The chief interest of Pauline, with all its
beauties, lies in a certain almost humorous singularity,
the fact that Browning, of all people, should have
signalised his entrance into the world of letters
with a poem which may fairly be called morbid.
But this is a morbidity so general and recurrent that
it may be called in a contradictory phrase a healthy
morbidity; it is a kind of intellectual measles.
No one of any degree of maturity in reading Pauline
will be quite so horrified at the sins of the young
gentleman who tells the story as he seems to be himself.
It is the utterance of that bitter and heartrending
period of youth which comes before we realise the one
grand and logical basis of all optimism—the
doctrine of original sin.

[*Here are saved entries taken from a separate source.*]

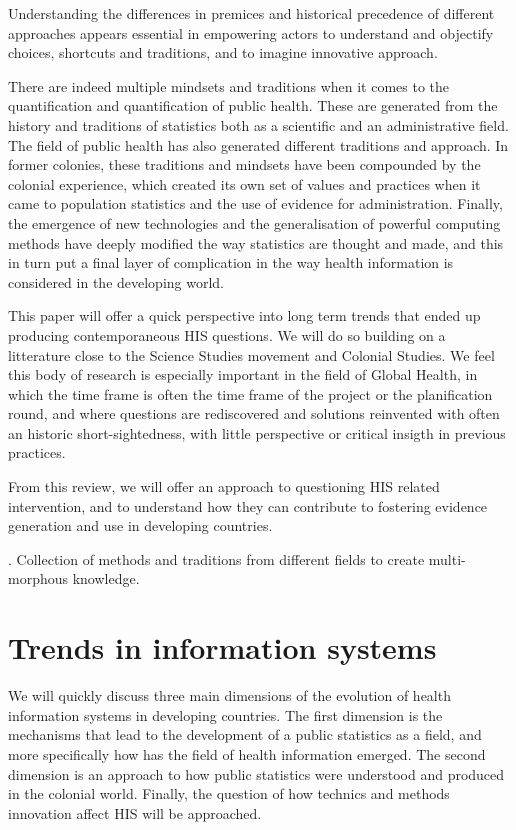 \documentclass[letterpaper, 10 pt, conference]{IEEEconf}  %
\begin{document}
Understanding the differences in premices and historical precedence of different approaches appears essential in empowering actors to understand and objectify choices, shortcuts and traditions, and to imagine innovative approach.

There are indeed multiple mindsets and traditions when it comes to the quantification and quantification of public health. These are generated from the history and traditions of statistics both as a scientific and an administrative field. The field of public health has also generated different traditions and approach. In former colonies, these traditions and mindsets have been compounded by the colonial experience, which created its own set of values and practices when it came to population statistics and the use of evidence for administration. Finally, the emergence of new technologies and the generalisation of powerful computing methods have deeply modified the way statistics are thought and made, and this in turn put a final layer of complication in the way health information is considered in the developing world.

This paper will offer a quick perspective into long term trends that ended up producing contemporaneous HIS questions. We will do so building on a litterature close to the Science Studies movement and Colonial Studies. We feel this body of research is especially important in the field of Global Health, in which the time frame is often the time frame of the project or the planification round, and where questions are rediscovered and solutions reinvented with often an historic short-sightedness, with little perspective or critical insigth in previous practices.

From this review, we will offer an approach to questioning HIS related intervention, and to understand how they can contribute to fostering evidence generation and use in developing countries.

\cite{vital_wave_consulting_health_2009}. Collection of methods and traditions from different fields to create multi-morphous knowledge. \cite{bergeron_savoirs_2014}

\section{Trends in information systems}

We will quickly discuss three main dimensions of the evolution of health information systems in developing countries. The first dimension is the mechanisms that lead to the development of a public statistics as a field, and more specifically how has the field of health information emerged. The second dimension is an approach to how public statistics were understood and produced in the colonial world. Finally, the question of how technics and methods innovation affect HIS will be approached.
\end{document}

The boy at this stage
being an ignorant and inhuman idealist, regards all
his faults as frightful secret malformations, and it
is only later that he becomes conscious of that large
and beautiful and benignant explanation that the heart
of man is deceitful above all things and desperately
wicked. That Browning, whose judgment on his own
work was one of the best in the world, took this view
of Pauline in after years is quite obvious.
He displayed a very manly and unique capacity of really
laughing at his own work without being in the least
ashamed of it. “This,” he said of
Pauline, “is the only crab apple that
remains of the shapely tree of life in my fool’s
paradise.” It would be difficult to express
the matter more perfectly. Although Pauline
was published anonymously, its authorship was known
to a certain circle, and Browning began to form friendships
in the literary world. He had already become
acquainted with two of the best friends he was ever
destined to have, Alfred Domett, celebrated in “The
Guardian Angel” and “Waring,” and
his cousin Silverthorne, whose death is spoken of
in one of the most perfect lyrics in the English language,
Browning’s “May and Death.”
These were men of his own age, and his manner of speaking
of them gives us many glimpses into that splendid
world of comradeship which. Plato and Walt Whitman
knew, with its endless days and its immortal nights.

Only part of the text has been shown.